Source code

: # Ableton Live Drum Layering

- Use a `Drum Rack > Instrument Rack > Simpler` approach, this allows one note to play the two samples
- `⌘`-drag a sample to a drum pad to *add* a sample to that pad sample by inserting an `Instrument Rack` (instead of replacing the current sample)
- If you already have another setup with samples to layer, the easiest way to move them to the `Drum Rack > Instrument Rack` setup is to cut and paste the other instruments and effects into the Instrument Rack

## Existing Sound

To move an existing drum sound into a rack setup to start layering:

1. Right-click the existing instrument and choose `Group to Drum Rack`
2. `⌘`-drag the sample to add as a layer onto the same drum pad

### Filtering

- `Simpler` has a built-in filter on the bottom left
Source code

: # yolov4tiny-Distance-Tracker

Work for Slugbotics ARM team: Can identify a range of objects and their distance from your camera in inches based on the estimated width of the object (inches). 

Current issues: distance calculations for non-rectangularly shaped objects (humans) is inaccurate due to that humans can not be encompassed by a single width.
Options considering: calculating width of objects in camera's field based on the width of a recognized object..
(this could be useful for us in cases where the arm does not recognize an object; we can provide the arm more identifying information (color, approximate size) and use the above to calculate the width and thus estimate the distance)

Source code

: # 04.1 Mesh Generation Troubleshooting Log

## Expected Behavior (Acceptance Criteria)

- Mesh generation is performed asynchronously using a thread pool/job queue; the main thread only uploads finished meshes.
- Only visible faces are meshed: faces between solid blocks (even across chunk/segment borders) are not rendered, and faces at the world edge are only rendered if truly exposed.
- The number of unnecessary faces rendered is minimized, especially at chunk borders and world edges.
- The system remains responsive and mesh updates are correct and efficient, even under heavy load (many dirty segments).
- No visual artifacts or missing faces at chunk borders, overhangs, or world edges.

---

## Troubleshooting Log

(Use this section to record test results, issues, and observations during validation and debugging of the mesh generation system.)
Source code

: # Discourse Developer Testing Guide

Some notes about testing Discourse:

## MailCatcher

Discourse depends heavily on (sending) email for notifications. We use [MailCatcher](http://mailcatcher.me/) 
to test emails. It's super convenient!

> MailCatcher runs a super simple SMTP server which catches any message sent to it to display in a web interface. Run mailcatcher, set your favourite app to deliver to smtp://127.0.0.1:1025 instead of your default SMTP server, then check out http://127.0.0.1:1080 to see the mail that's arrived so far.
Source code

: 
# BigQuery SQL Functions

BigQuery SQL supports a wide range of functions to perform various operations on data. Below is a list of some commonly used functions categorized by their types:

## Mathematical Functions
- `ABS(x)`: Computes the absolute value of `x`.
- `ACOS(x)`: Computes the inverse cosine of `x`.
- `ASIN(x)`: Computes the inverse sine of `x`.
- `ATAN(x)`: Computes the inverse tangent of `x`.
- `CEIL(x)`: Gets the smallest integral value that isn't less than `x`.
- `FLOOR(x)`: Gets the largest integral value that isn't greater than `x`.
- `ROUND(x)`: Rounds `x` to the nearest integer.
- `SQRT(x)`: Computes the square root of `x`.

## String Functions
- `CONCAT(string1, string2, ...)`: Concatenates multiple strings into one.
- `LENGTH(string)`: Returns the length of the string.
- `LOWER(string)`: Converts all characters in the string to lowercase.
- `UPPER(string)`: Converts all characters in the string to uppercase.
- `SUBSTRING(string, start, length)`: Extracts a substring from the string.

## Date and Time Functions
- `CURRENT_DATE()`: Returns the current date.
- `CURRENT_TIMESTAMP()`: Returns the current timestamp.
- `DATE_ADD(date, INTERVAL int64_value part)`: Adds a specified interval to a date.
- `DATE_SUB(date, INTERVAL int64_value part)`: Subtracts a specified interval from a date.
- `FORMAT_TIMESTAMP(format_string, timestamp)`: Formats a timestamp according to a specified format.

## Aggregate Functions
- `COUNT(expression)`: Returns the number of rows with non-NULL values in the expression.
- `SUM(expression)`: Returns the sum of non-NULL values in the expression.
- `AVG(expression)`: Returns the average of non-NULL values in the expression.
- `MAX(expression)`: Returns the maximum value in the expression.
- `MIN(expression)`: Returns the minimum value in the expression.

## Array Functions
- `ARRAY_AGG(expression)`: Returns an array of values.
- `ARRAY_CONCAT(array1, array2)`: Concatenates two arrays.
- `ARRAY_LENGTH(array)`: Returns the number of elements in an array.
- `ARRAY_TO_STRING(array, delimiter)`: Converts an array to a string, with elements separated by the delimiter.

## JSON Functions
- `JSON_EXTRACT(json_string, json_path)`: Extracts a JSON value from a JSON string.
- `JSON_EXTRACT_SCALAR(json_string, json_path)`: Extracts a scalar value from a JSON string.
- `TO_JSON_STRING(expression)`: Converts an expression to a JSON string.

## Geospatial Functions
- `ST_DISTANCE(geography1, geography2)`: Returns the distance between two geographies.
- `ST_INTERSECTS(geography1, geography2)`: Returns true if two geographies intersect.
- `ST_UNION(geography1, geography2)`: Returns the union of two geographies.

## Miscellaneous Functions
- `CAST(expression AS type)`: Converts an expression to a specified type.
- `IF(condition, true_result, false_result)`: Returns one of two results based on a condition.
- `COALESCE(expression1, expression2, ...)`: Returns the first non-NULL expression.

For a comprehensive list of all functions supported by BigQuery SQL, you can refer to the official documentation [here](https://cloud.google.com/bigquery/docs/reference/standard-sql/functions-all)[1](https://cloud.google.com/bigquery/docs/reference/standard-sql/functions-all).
++++++++
• _AIM OF THE EXERCISE_:
Type out each entry above again, exactly.

• _OUTPUT_:
Source code

: # Ableton Live Drum Layering

- Use a `Drum Rack > Instrument Rack > Simpler` approach, this allows one note to play the two samples
- `⌘`-drag a sample to a drum pad to *add* a sample to that pad sample by inserting an `Instrument Rack` (instead of replacing the current sample)
- If you already have another setup with samples to layer, the easiest way to move them to the `Drum Rack > Instrument Rack` setup is to cut and paste the other instruments and effects into the Instrument Rack

## Existing Sound

To move an existing drum sound into a rack setup to start layering:

1. Right-click the existing instrument and choose `Group to Drum Rack`
2. `⌘`-drag the sample to add as a layer onto the same drum pad

### Filtering

- `Simpler` has a built-in filter on the bottom left
Source code

: # yolov4tiny-Distance-Tracker

Work for Slugbotics ARM team: Can identify a range of objects and their distance from your camera in inches based on the estimated width of the object (inches). 

Current issues: distance calculations for non-rectangularly shaped objects (humans) is inaccurate due to that humans can not be encompassed by a single width.
Options considering: calculating width of objects in camera's field based on the width of a recognized object..
(this could be useful for us in cases where the arm does not recognize an object; we can provide the arm more identifying information (color, approximate size) and use the above to calculate the width and thus estimate the distance)

Source code

: # 04.1 Mesh Generation Troubleshooting Log

## Expected Behavior (Acceptance Criteria)

- Mesh generation is performed asynchronously using a thread pool/job queue; the main thread only uploads finished meshes.
- Only visible faces are meshed: faces between solid blocks (even across chunk/segment borders) are not rendered, and faces at the world edge are only rendered if truly exposed.
- The number of unnecessary faces rendered is minimized, especially at chunk borders and world edges.
- The system remains responsive and mesh updates are correct and efficient, even under heavy load (many dirty segments).
- No visual artifacts or missing faces at chunk borders, overhangs, or world edges.

---

## Troubleshooting Log

(Use this section to record test results, issues, and observations during validation and debugging of the mesh generation system.)
Source code

: # Discourse Developer Testing Guide

Some notes about testing Discourse:

## MailCatcher

Discourse depends heavily on (sending) email for notifications. We use [MailCatcher](http://mailcatcher.me/) 
to test emails. It's super convenient!

> MailCatcher runs a super simple SMTP server which catches any message sent to it to display in a web interface. Run mailcatcher, set your favourite app to deliver to smtp://127.0.0.1:1025 instead of your default SMTP server, then check out http://127.0.0.1:1080 to see the mail that's arrived so far.
Source code

: 
# BigQuery SQL Functions

BigQuery SQL supports a wide range of functions to perform various operations on data. Below is a list of some commonly used functions categorized by their types:

## Mathematical Functions
- `ABS(x)`: Computes the absolute value of `x`.
- `ACOS(x)`: Computes the inverse cosine of `x`.
- `ASIN(x)`: Computes the inverse sine of `x`.
- `ATAN(x)`: Computes the inverse tangent of `x`.
- `CEIL(x)`: Gets the smallest integral value that isn't less than `x`.
- `FLOOR(x)`: Gets the largest integral value that isn't greater than `x`.
- `ROUND(x)`: Rounds `x` to the nearest integer.
- `SQRT(x)`: Computes the square root of `x`.

## String Functions
- `CONCAT(string1, string2, ...)`: Concatenates multiple strings into one.
- `LENGTH(string)`: Returns the length of the string.
- `LOWER(string)`: Converts all characters in the string to lowercase.
- `UPPER(string)`: Converts all characters in the string to uppercase.
- `SUBSTRING(string, start, length)`: Extracts a substring from the string.

## Date and Time Functions
- `CURRENT_DATE()`: Returns the current date.
- `CURRENT_TIMESTAMP()`: Returns the current timestamp.
- `DATE_ADD(date, INTERVAL int64_value part)`: Adds a specified interval to a date.
- `DATE_SUB(date, INTERVAL int64_value part)`: Subtracts a specified interval from a date.
- `FORMAT_TIMESTAMP(format_string, timestamp)`: Formats a timestamp according to a specified format.

## Aggregate Functions
- `COUNT(expression)`: Returns the number of rows with non-NULL values in the expression.
- `SUM(expression)`: Returns the sum of non-NULL values in the expression.
- `AVG(expression)`: Returns the average of non-NULL values in the expression.
- `MAX(expression)`: Returns the maximum value in the expression.
- `MIN(expression)`: Returns the minimum value in the expression.

## Array Functions
- `ARRAY_AGG(expression)`: Returns an array of values.
- `ARRAY_CONCAT(array1, array2)`: Concatenates two arrays.
- `ARRAY_LENGTH(array)`: Returns the number of elements in an array.
- `ARRAY_TO_STRING(array, delimiter)`: Converts an array to a string, with elements separated by the delimiter.

## JSON Functions
- `JSON_EXTRACT(json_string, json_path)`: Extracts a JSON value from a JSON string.
- `JSON_EXTRACT_SCALAR(json_string, json_path)`: Extracts a scalar value from a JSON string.
- `TO_JSON_STRING(expression)`: Converts an expression to a JSON string.

## Geospatial Functions
- `ST_DISTANCE(geography1, geography2)`: Returns the distance between two geographies.
- `ST_INTERSECTS(geography1, geography2)`: Returns true if two geographies intersect.
- `ST_UNION(geography1, geography2)`: Returns the union of two geographies.

## Miscellaneous Functions
- `CAST(expression AS type)`: Converts an expression to a specified type.
- `IF(condition, true_result, false_result)`: Returns one of two results based on a condition.
- `COALESCE(expression1, expression2, ...)`: Returns the first non-NULL expression.

For a comprehensive list of all functions supported by BigQuery SQL, you can refer to the official documentation [here](https://cloud.google.com/bigquery/docs/reference/standard-sql/functions-all)[1](https://cloud.google.com/bigquery/docs/reference/standard-sql/functions-all).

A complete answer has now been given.